With nothing added and nothing dropped, write out all of the entries below.

####################

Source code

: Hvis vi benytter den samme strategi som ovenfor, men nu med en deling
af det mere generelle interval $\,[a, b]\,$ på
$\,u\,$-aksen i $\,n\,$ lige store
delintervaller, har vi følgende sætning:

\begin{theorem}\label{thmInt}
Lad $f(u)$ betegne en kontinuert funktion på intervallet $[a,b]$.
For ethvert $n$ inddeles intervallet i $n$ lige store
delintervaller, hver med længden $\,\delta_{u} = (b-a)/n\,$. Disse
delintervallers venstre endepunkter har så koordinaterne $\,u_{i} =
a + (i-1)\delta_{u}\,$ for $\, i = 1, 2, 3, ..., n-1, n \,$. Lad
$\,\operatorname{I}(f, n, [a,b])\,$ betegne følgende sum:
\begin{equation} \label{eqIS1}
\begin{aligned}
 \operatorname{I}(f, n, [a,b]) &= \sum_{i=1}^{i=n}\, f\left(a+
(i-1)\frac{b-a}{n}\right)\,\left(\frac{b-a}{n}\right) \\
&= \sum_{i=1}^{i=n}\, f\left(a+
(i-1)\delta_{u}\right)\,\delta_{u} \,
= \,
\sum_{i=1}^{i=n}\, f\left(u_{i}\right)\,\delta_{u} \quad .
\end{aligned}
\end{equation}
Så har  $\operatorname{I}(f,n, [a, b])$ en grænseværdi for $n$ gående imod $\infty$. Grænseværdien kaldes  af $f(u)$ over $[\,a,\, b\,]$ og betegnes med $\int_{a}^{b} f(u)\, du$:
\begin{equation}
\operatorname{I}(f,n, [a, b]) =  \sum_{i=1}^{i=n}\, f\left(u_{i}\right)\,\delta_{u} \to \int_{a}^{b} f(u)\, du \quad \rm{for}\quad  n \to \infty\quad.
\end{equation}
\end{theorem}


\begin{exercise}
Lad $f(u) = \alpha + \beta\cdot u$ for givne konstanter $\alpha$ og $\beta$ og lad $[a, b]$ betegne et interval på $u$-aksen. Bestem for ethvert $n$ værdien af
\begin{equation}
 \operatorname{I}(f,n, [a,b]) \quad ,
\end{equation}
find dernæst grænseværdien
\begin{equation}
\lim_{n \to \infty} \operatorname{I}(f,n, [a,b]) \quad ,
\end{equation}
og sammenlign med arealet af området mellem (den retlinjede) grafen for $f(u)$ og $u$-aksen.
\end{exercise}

####################

RESPONSE TO THIS TASK:
Source code

: Hvis vi benytter den samme strategi som ovenfor, men nu med en deling
af det mere generelle interval $\,[a, b]\,$ på
$\,u\,$-aksen i $\,n\,$ lige store
delintervaller, har vi følgende sætning:

\begin{theorem}\label{thmInt}
Lad $f(u)$ betegne en kontinuert funktion på intervallet $[a,b]$.
For ethvert $n$ inddeles intervallet i $n$ lige store
delintervaller, hver med længden $\,\delta_{u} = (b-a)/n\,$. Disse
delintervallers venstre endepunkter har så koordinaterne $\,u_{i} =
a + (i-1)\delta_{u}\,$ for $\, i = 1, 2, 3, ..., n-1, n \,$. Lad
$\,\operatorname{I}(f, n, [a,b])\,$ betegne følgende sum:
\begin{equation} \label{eqIS1}
\begin{aligned}
 \operatorname{I}(f, n, [a,b]) &= \sum_{i=1}^{i=n}\, f\left(a+
(i-1)\frac{b-a}{n}\right)\,\left(\frac{b-a}{n}\right) \\
&= \sum_{i=1}^{i=n}\, f\left(a+
(i-1)\delta_{u}\right)\,\delta_{u} \,
= \,
\sum_{i=1}^{i=n}\, f\left(u_{i}\right)\,\delta_{u} \quad .
\end{aligned}
\end{equation}
Så har  $\operatorname{I}(f,n, [a, b])$ en grænseværdi for $n$ gående imod $\infty$. Grænseværdien kaldes  af $f(u)$ over $[\,a,\, b\,]$ og betegnes med $\int_{a}^{b} f(u)\, du$:
\begin{equation}
\operatorname{I}(f,n, [a, b]) =  \sum_{i=1}^{i=n}\, f\left(u_{i}\right)\,\delta_{u} \to \int_{a}^{b} f(u)\, du \quad \rm{for}\quad  n \to \infty\quad.
\end{equation}
\end{theorem}


\begin{exercise}
Lad $f(u) = \alpha + \beta\cdot u$ for givne konstanter $\alpha$ og $\beta$ og lad $[a, b]$ betegne et interval på $u$-aksen. Bestem for ethvert $n$ værdien af
\begin{equation}
 \operatorname{I}(f,n, [a,b]) \quad ,
\end{equation}
find dernæst grænseværdien
\begin{equation}
\lim_{n \to \infty} \operatorname{I}(f,n, [a,b]) \quad ,
\end{equation}
og sammenlign med arealet af området mellem (den retlinjede) grafen for $f(u)$ og $u$-aksen.
\end{exercise}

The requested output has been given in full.